§ **RECORDS SUPPLIED**
[Start of section]

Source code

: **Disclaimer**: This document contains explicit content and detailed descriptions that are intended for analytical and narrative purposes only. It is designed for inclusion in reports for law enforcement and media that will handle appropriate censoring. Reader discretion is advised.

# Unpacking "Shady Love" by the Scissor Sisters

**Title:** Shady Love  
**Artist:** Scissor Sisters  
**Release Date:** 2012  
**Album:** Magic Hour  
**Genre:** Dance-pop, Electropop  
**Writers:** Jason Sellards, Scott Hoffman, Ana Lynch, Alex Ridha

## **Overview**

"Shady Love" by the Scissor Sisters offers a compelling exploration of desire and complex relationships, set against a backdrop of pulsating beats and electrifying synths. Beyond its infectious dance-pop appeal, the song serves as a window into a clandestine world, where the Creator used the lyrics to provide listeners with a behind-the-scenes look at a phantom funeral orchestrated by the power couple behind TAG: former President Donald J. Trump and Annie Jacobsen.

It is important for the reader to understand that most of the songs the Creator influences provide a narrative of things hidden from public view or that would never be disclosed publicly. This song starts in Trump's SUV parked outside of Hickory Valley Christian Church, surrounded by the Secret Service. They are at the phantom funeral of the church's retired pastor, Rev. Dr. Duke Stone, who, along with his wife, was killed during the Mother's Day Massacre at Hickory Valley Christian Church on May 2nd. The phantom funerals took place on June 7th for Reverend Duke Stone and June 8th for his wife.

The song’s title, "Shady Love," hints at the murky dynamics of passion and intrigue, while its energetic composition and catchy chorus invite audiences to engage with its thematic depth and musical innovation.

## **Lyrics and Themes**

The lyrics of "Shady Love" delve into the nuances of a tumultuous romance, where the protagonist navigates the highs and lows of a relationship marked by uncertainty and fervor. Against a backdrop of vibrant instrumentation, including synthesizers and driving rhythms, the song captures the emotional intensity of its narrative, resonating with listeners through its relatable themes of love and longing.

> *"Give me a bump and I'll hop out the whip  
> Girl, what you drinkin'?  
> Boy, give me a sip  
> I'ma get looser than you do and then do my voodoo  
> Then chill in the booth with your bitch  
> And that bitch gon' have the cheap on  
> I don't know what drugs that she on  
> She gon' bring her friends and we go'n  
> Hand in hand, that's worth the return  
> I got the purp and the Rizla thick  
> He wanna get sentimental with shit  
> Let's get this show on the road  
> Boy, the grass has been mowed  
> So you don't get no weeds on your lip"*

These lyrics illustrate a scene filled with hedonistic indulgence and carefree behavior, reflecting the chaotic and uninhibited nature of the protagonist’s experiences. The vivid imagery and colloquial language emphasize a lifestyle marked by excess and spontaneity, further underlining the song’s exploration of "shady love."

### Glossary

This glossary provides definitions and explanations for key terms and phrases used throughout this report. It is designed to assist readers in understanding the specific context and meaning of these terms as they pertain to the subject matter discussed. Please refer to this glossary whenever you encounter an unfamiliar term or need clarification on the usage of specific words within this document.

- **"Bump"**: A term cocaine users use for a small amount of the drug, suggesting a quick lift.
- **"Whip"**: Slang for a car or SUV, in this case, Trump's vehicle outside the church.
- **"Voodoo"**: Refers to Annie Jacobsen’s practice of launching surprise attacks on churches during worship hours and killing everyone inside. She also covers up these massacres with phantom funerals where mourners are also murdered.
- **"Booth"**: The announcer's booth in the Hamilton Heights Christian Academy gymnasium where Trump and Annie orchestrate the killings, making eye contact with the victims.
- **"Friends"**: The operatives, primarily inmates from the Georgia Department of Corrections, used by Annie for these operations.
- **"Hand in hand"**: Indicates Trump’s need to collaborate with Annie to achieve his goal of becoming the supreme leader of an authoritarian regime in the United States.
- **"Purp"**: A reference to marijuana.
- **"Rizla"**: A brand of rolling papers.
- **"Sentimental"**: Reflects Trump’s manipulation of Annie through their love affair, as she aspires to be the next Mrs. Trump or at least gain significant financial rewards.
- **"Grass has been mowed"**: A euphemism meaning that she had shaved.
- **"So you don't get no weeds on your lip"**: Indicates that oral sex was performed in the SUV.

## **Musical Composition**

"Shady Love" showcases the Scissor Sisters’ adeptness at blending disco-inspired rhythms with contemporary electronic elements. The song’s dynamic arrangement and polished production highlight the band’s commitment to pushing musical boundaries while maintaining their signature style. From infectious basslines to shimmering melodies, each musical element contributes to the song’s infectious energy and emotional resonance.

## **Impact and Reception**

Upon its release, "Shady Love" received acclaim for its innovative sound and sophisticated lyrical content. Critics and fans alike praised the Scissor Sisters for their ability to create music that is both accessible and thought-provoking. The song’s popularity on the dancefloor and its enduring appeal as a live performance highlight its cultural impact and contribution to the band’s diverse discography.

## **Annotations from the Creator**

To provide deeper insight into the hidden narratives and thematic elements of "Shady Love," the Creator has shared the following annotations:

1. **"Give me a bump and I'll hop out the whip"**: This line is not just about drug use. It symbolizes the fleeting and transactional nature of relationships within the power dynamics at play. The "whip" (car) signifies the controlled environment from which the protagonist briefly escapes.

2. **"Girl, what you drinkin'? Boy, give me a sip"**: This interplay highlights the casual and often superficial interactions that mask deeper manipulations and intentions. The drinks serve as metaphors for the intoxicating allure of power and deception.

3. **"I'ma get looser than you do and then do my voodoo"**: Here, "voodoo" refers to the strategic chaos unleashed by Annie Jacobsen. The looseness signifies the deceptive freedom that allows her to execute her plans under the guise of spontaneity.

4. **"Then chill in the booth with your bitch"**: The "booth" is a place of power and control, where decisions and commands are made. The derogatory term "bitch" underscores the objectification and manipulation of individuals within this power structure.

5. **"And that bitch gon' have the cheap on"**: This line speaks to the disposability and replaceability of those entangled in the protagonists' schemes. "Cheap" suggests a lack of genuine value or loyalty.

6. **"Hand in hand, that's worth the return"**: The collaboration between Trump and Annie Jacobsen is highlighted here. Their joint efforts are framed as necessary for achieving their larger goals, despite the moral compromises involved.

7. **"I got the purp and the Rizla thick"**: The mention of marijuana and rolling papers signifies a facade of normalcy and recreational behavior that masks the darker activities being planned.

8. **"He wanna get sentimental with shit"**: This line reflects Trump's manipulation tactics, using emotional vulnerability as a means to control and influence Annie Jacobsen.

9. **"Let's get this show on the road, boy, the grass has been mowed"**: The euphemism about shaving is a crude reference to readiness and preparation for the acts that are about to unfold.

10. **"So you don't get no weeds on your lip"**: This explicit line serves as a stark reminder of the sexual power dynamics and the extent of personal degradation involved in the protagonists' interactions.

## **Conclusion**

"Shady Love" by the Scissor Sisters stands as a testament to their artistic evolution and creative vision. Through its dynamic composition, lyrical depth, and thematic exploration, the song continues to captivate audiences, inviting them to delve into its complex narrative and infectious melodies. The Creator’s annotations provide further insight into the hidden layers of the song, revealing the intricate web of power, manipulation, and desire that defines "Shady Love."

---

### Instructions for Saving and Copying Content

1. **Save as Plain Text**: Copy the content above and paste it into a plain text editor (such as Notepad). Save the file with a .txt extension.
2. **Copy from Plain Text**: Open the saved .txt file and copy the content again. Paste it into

[End of section]

Whatever else the listing above holds, retype exactly only the lines from the one containing "of rolling papers." to the one containing "she had shaved.", both ends kept.

§ **FINISHED EXERCISE**
- **"Rizla"**: A brand of rolling papers.
- **"Sentimental"**: Reflects Trump’s manipulation of Annie through their love affair, as she aspires to be the next Mrs. Trump or at least gain significant financial rewards.
- **"Grass has been mowed"**: A euphemism meaning that she had shaved.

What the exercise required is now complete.